I can’t read your mind, so obviously I’d eventually like to hear your reasoning behind whatever the hell that even was. But I don’t want to come in next week. I think I just need a break. This week has been so traumatic and now you’ve hurt me in a way that feels unbearable. I know that’s dramatic and you’re probably going to pin this all on my own transference, but whatever. You play a part in this relationship, too. No matter what you say, I know it’s not all just about me and my needs and what I get out of it. Relationships don’t work like that, even therapeutic ones.

So I think after I get back from vacation might be a good time to resume sessions. I don’t know. I need to think about this a lot more. Maybe it’s time for us to just move on altogether.

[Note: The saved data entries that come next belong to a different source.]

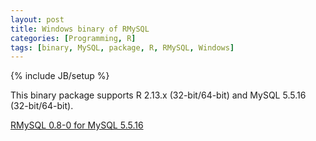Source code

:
 ```yaml
---
layout: post
title: Windows binary of RMySQL
categories: [Programming, R]
tags: [binary, MySQL, package, R, RMySQL, Windows]
---
```

{% include JB/setup %}

This binary package supports R 2.13.x (32-bit/64-bit) and MySQL 5.5.16 (32-bit/64-bit).

[RMySQL 0.8-0 for MySQL 5.5.16](http://yixuan.cos.name/en/wp-content/uploads/2011/10/RMySQL_0.8-0_for_MySQL_5.5.16.zip)



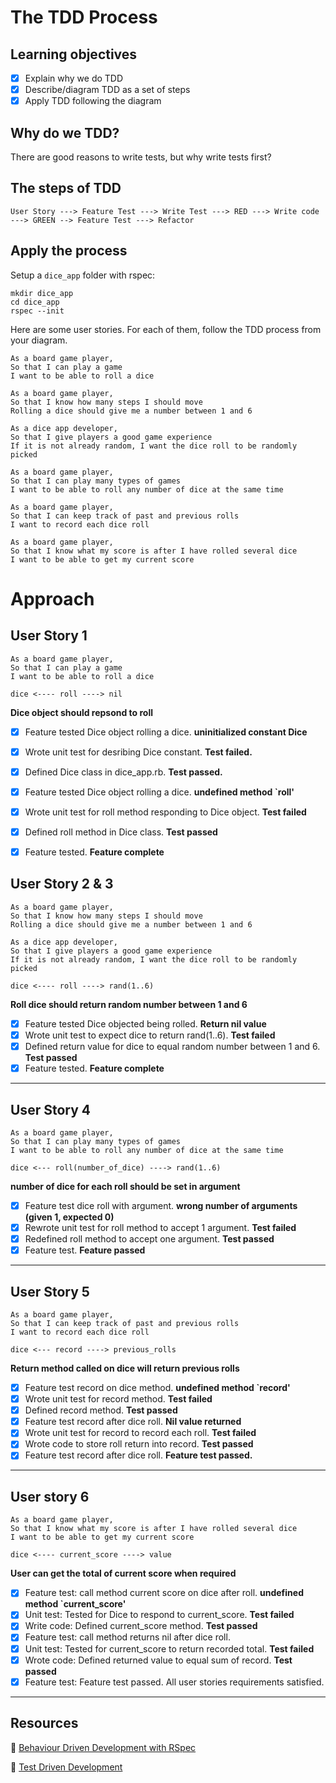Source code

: # The TDD Process

## Learning objectives
- [x] Explain why we do TDD
- [x] Describe/diagram TDD as a set of steps
- [x] Apply TDD following the diagram

## Why do we TDD?

There are good reasons to write tests, but why write tests first?

## The steps of TDD

```
User Story ---> Feature Test ---> Write Test ---> RED ---> Write code ---> GREEN --> Feature Test ---> Refactor

```


## Apply the process

Setup a `dice_app` folder with rspec:

```
mkdir dice_app
cd dice_app
rspec --init
```

Here are some user stories. For each of them, follow the TDD process from your diagram.

```
As a board game player,
So that I can play a game
I want to be able to roll a dice
```

```
As a board game player,
So that I know how many steps I should move
Rolling a dice should give me a number between 1 and 6
```

```
As a dice app developer,
So that I give players a good game experience
If it is not already random, I want the dice roll to be randomly picked
```

```
As a board game player,
So that I can play many types of games
I want to be able to roll any number of dice at the same time
```

```
As a board game player,
So that I can keep track of past and previous rolls
I want to record each dice roll
```

```
As a board game player,
So that I know what my score is after I have rolled several dice
I want to be able to get my current score
```

# Approach

## User Story 1

```
As a board game player,
So that I can play a game
I want to be able to roll a dice
```
```
dice <---- roll ----> nil
```

**Dice object should repsond to roll**

 - [x] Feature tested Dice object rolling a dice. **uninitialized constant Dice**
 - [x] Wrote unit test for desribing Dice constant. **Test failed.**
 - [x] Defined Dice class in dice_app.rb. **Test passed.**
 - [x] Feature tested Dice object rolling a dice. **undefined method `roll'**
 - [x] Wrote unit test for roll method responding to Dice object. **Test failed**
 - [x] Defined roll method in Dice class. **Test passed**
 - [x] Feature tested. **Feature complete**


## User Story 2 & 3

```
As a board game player,
So that I know how many steps I should move
Rolling a dice should give me a number between 1 and 6

As a dice app developer,
So that I give players a good game experience
If it is not already random, I want the dice roll to be randomly picked
```

```
dice <---- roll ----> rand(1..6)
```
**Roll dice should return random number between 1 and 6**
 - [x] Feature tested Dice objected being rolled. **Return nil value**
 - [x] Wrote unit test to expect dice to return rand(1..6). **Test failed**
 - [x] Defined return value for dice to equal random number between 1 and 6. **Test passed**
 - [x] Feature tested. **Feature complete**
---

## User Story 4

```
As a board game player,
So that I can play many types of games
I want to be able to roll any number of dice at the same time
```

```
dice <--- roll(number_of_dice) ----> rand(1..6)
```

**number of dice for each roll should be set in argument**
 - [x] Feature test dice roll with argument. **wrong number of arguments (given 1, expected 0)**
 - [x] Rewrote unit test for roll method to accept 1 argument. **Test failed**
 - [x] Redefined roll method to accept one argument. **Test passed**
 - [x] Feature test. **Feature passed**

---

## User Story 5

```
As a board game player,
So that I can keep track of past and previous rolls
I want to record each dice roll
```

```
dice <--- record ----> previous_rolls
```

**Return method called on dice will return previous rolls**
 - [x] Feature test record on dice method. **undefined method `record'**
 - [x] Wrote unit test for record method. **Test failed**
 - [x] Defined record method. **Test passed**
 - [x] Feature test record after dice roll. **Nil value returned**
 - [x] Wrote unit test for record to record each roll. **Test failed**
 - [x] Wrote code to store roll return into record. **Test passed**
 - [x] Feature test record after dice roll. **Feature test passed.**

---

## User story 6

```
As a board game player,
So that I know what my score is after I have rolled several dice
I want to be able to get my current score
```
```
dice <---- current_score ----> value
```
**User can get the total of current score when required**

 - [x] Feature test: call method current score on dice after roll. **undefined method `current_score'**
 - [x] Unit test: Tested for Dice to respond to current_score. **Test failed**
 - [x] Write code: Defined current_score method. **Test passed**
 - [x] Feature test: call method returns nil after dice roll. 
 - [x] Unit test: Tested for current_score to return recorded total. **Test failed**
 - [x] Wrote code: Defined returned value to equal sum of record. **Test passed**
 - [x] Feature test: Feature test passed. All user stories requirements satisfied. 
---

## Resources

:pill: [Behaviour Driven Development with RSpec](https://github.com/makersacademy/course/blob/master/pills/rspec.md)

:pill: [Test Driven Development](https://github.com/makersacademy/course/blob/master/pills/tdd.md)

Either way, one of us will let you know.

Until then, we’ll be replaying your quote over and over on a loop in our head….Thanks so much for that.
Andi

Her response, 90 minutes later:

Andi,
I am sorry for my poor choice of words, and I am sorry that I hurt you. I hope to see you on Monday so we can talk about this more.
Zooey

You can probably guess that I went to that Monday session, but nothing was resolved. We didn’t really address the comment she made. She did say, “Andi, you must know you’re special. Your willingness to be vulnerable, your self-awareness and ability to articulate yourself is unparalleled. You must know that about yourself.” (I mean, yes and no?). We also never made it back around to have a conversation about the potentially unhealthy nature of our relationship or my endless confusion over boundaries.
Because, like most things in my time with her, we never really talked about anything.